As we head into 2015, it's hard to think of any technical skill set less relevant than Y2K - the identification and fixing of computer systems and applications that used two decimal digits rather than four to store the year component of each date. As you may recall, the discovery of the problem (or perhaps, that the deadline to fix it was finally approaching) in the late '90s led to media hysteria and dire warnings about a world full of computers simultaneously losing their bearings, like HAL in the film 2001: A Space Odyssey. An artist has assembled a memorial to the crisis, in the form of a web site presenting photos of dozens of books dealing with Y2K from various perspectives.
This site could be seen as mindless diversion, but also as a digest of reaction likely to repeat itself in a subsequent "crisis", albeit with different media next time (blogging, for one, had yet to be invented).
(Score: 1) by Nuke on Sunday January 04 2015, @04:59PM
No doubt banks and corporates did fixes but I'm sure that no ordinary person in my circle bothered, nor did I. There must have been thousands of small businesses that did not bother either, or had no clue what to do.
Yet I heard that the only Y2K failure across the world was that the one-armed bandits at a Nevada race course stopped working. An apocryphal rumour no doubt.
(Score: 0) by Anonymous Coward on Sunday January 04 2015, @05:38PM
If you google for "list of y2k failures" [google.com] there are a bunch of sites with a bunch of different lists of failures. Just because airplanes didn't fall out of the sky doesn't mean glitches weren't widespread.
(Score: 3, Informative) by black6host on Sunday January 04 2015, @06:41PM
Indeed, most all of our applications were developed in house, in Clipper. I found many points of failures that would trigger if nothing was done.
The biggest challenge was getting the President to understand this stuff had to be fixed. So we did, took a while but no failures once the code was changed. It was a good opportunity to clean the code a bit as the original programmer liked copy/paste and had little concept of re-useable code in the form of functions, etc.
Of course, when the big day came, everything worked like it should have. So everyone was saying, "See, that was no big deal". Well, no, it wasn't. Because we busted our ass to fix things.
I still hear that it was no big deal from time to time. But never by anyone who was responsible for setting things straight before they became a problem.
(Score: 1, Informative) by Anonymous Coward on Monday January 05 2015, @06:47AM
If they updated their Windows they did and if they ran *nix they didn't have to: Y2K was not about personal computers and thus normal people are entirely clueless. Y2K was about ICs, embedded computers, ladder programming, industrial systems, all kinds of infrastructure including financial and military, electrical substations, water management, dams, power generation and redundancy, heavy and dangerous industry like steel plants, chemical plants, oil rigs, refineries etc.. Yes you had the COBOL brigades too.

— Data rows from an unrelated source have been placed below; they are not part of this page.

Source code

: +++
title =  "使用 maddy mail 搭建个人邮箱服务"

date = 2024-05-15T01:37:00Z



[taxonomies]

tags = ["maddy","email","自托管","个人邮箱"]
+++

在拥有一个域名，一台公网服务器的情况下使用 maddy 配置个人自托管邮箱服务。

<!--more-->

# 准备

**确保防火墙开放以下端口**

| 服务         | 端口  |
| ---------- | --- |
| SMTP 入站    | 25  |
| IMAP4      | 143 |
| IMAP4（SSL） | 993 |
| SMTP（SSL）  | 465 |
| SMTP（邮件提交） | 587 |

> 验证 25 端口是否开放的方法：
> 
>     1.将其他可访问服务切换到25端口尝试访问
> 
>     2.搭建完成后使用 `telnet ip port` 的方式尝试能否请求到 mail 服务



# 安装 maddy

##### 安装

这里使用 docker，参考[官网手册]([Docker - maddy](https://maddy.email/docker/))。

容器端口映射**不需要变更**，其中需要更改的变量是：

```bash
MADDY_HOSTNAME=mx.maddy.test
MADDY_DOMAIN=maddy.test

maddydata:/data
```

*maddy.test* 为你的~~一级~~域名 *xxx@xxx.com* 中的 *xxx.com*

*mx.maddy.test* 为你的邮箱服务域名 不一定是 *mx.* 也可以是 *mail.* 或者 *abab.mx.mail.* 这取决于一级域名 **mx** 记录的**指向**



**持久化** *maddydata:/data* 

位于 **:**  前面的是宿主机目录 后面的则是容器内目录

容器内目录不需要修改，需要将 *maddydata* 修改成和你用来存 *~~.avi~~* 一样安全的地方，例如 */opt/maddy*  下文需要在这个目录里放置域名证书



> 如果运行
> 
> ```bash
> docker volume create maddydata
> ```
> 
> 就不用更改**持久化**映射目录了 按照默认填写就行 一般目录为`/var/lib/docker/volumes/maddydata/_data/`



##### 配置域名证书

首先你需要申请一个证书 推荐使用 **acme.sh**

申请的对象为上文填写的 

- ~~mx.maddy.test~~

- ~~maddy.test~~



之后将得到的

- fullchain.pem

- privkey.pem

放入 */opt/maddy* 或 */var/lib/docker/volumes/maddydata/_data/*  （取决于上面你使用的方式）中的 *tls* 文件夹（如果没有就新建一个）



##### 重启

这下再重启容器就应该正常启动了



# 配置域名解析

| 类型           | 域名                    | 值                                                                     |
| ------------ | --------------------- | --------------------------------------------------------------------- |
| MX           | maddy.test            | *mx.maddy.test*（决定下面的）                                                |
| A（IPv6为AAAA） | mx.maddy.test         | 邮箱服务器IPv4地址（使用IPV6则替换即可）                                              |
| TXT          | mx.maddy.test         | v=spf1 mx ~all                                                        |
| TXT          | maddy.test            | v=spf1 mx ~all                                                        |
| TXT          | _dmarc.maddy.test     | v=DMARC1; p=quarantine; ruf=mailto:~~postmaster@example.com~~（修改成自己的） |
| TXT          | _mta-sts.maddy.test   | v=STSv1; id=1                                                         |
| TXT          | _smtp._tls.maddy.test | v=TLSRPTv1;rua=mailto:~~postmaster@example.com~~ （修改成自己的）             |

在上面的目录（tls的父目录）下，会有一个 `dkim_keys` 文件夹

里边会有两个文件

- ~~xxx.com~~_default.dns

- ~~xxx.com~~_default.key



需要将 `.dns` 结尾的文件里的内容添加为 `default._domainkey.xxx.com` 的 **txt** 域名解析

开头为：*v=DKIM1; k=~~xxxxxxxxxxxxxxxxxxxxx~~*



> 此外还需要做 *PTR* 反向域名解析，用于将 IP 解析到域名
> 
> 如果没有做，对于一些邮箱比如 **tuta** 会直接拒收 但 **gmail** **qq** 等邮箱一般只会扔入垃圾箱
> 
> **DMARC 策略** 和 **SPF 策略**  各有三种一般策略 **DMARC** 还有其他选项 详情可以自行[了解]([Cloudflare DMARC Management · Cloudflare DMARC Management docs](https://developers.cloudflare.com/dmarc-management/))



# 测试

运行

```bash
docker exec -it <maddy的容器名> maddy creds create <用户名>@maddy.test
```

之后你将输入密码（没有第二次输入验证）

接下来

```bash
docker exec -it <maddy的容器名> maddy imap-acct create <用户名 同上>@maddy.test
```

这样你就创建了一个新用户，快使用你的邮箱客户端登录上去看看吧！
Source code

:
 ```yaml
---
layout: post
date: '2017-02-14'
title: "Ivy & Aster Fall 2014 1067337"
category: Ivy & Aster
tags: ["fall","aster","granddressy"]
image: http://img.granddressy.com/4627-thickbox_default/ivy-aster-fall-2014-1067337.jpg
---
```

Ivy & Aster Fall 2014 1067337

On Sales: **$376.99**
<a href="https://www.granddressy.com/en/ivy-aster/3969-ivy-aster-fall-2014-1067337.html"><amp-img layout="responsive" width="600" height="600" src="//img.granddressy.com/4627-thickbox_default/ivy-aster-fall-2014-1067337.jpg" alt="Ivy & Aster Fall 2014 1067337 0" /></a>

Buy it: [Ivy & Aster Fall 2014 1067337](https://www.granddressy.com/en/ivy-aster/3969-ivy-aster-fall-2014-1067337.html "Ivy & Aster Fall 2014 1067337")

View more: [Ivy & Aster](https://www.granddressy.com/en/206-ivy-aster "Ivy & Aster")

Replacement components had to be tested both before and after installation to the extent possible before turning on the entire systems. Sometimes there were no alternatives to complete shutdowns but one really wants to avoid shutting down plants that take months to stop and start so a lot of it was figuring out the planning of how to do simple things in very difficult contexts. Sometimes what was supposed to be working replacements still did not work correctly together with other components despite all kinds of certified guarantees and you don't want to discover that after a chemical plant wipes out a small village or city.
We all got a little bit lucky as well: ladder programming could have been a much bigger issue or downright nasty but as far as I know it held up fairly well, same can be said for the higher libraries. There are a lot of people to thank for this over many decades, many of them dead and gone long before Y2K.
Y2K was hairy, one barely got the most critical items done before the date and what wasn't ready had to be shut down. The work continued on at a lower but still high pace for six more months. For even less essential stuff short-term pivoting became the solution; that's what most ordinary companies and government departments ended up doing and maybe some of them still are.
Essential people worked themselves into ill health. I wonder how many died during the latter half of 2000 from the stress they had been under, it would be surprising if no one did. Nearly everyone I know about quit during 2000, a lot of them had postponed retirement or been dragged back out from it, this was their last job.